小雪


十三夜の月のイラスト

晩秋の気配がいよいよ深まり、冬の入り口に立つころ、二十四節気のひとつ「小雪(しょうせつ)」がやってきます。小雪とは文字通り、雪がちらほらと降り始めるという意味で、まだ本格的な冬ではないものの、寒さの中に確かな白の気配を感じさせる節目です。

七十二候では「小雪」は次の三つに分けられます。

初候は「虹蔵不見(にじかくれてみえず)」。
秋までの雨上がりの空にかかっていた虹は姿を消し、空気は澄みながらも冷たく乾いた季節に入ります。日差しが弱まり、空の色も淡い冬の青へと変わっていくころです。

次候は「朔風払葉(きたかぜこのはをはらう)」。
北から吹く寒風が木々の葉を払い落とし、地面は落葉の絨毯となります。「朔風(さくふう)」とは北風のこと。季節風が強まり、木枯らしが吹く時期にあたります。関東地方では「木枯らし一号」が観測されるのもこのころで、人々は風の冷たさに冬支度を始めます。

末候は「橘始黄(たちばなはじめてきばむ)」。
冬にも青々とした常緑樹の橘(たちばな)の実が黄色く色づき始めるころです。橘は古来より日本人に親しまれ、『古事記』や『万葉集』にもその名が登場します。冬に実を結ぶことから、不老長寿や再生の象徴として神事にも用いられてきました。寒さの中にも命の色を宿す橘の黄は、冬の訪れを柔らかに告げる彩りです。
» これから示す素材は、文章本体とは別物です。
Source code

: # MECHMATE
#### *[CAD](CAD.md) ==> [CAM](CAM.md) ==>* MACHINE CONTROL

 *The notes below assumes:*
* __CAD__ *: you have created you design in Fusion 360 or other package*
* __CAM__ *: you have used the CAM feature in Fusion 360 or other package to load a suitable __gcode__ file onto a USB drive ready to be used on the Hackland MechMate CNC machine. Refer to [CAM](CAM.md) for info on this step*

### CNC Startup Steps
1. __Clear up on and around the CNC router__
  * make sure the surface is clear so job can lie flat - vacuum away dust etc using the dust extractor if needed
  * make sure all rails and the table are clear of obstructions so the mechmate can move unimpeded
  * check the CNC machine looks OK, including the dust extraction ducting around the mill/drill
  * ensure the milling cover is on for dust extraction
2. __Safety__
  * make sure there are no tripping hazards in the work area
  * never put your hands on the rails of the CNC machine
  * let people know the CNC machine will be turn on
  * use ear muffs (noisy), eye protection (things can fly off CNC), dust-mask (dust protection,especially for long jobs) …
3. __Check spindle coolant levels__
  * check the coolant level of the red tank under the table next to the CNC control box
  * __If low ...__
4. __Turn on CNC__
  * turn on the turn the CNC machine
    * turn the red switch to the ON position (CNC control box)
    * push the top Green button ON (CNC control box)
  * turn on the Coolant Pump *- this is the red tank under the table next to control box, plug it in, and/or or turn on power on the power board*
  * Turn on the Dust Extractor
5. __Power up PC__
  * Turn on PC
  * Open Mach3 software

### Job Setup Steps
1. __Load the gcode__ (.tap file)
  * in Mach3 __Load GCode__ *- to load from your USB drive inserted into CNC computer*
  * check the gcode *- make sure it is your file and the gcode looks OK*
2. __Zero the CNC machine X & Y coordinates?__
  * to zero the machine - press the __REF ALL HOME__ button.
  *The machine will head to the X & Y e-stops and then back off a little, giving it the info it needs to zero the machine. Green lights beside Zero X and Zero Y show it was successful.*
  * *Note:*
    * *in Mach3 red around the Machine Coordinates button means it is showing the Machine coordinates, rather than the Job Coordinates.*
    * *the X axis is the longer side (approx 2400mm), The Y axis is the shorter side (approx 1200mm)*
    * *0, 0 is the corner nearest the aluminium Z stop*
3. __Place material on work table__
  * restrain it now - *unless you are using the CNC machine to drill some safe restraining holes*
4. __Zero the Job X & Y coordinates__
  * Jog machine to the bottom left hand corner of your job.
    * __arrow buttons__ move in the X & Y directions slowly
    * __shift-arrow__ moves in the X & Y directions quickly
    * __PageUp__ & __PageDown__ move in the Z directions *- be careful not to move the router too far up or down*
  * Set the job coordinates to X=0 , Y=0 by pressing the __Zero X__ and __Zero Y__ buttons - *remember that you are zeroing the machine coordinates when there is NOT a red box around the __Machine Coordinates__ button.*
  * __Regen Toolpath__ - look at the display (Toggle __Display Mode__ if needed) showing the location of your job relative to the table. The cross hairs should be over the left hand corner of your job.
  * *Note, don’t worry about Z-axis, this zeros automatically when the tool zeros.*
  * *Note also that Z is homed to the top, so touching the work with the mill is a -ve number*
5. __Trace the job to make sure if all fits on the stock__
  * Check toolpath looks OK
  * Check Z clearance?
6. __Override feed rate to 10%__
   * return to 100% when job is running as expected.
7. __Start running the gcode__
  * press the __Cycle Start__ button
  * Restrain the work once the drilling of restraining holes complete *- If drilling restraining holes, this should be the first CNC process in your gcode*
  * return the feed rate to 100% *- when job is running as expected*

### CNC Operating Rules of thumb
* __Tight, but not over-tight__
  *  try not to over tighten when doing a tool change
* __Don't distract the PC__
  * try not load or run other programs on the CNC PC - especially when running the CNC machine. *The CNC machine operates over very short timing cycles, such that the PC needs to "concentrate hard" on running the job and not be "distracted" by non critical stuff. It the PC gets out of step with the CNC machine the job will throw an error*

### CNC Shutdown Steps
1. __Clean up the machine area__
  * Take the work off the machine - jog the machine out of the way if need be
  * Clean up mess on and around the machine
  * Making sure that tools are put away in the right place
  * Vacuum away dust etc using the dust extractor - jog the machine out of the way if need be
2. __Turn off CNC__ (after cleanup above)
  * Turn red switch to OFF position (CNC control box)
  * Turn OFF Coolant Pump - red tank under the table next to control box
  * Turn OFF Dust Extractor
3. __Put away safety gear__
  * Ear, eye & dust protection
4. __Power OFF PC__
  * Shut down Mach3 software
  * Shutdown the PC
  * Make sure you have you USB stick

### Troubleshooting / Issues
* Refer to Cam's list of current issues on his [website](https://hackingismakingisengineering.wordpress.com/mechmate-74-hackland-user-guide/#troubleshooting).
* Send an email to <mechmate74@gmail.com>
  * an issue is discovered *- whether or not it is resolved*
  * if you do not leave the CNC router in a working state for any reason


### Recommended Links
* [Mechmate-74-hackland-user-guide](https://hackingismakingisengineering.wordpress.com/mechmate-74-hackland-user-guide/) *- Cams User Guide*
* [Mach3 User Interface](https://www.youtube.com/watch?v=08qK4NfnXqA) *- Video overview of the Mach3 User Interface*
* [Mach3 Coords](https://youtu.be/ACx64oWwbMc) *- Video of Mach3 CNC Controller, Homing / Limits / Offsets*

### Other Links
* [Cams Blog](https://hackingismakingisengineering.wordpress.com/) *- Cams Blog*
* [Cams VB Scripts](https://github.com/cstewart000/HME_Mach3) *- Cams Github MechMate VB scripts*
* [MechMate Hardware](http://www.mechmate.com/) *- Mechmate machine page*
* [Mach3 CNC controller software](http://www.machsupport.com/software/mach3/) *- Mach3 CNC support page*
小雪のころの日本列島は、地域によって表情が大きく異なります。北国ではすでに雪の便りが届き、初雪に心躍らせる人々の姿が見られます。一方、西日本や太平洋側では、冷たい雨や朝霜が冬の前触れとして現れます。農村では収穫もほぼ終わり、田畑は静まり返ります。乾燥が進むため、火の用心が呼びかけられるのもこの季節です。

古人にとって小雪は、自然の移り変わりを細やかに感じ取るための目印でした。まだ「大雪(たいせつ)」には至らずとも、冬が確実に近づいていることを肌で知る時期です。その名の「小(しょう)」には、「少し」「わずかに」という謙虚な感覚が込められています。自然を大げさに語らず、わずかな変化の中に季節の趣を見出す日本人の感性がそこに息づいています。現代の暮らしでは、気候変動の影響もあって、雪の到来が遅れる年も少なくありません。それでも、空気が澄み、吐く息が白くなると、人々は無意識のうちに冬の訪れを感じ取ります。街路樹の葉が散り、夕暮れが早まり、鍋料理の湯気が恋しくなる。そんな小さな変化が積み重なって、暦の言葉が現実の感覚と結びつくのです。空を見上げて「虹がもう見えない」と感じる瞬間に、古人の心とつながることができる。季節を数値ではなく、五感で測るというゆたかな時間を取り戻したいものです。もっとも地域によって、差が大きいのもこの季節です。南北に長い日本列島は北から順に紅葉情報があり、冬の季節がやってくる、というのもまた自然の移り変わりを知ることができます。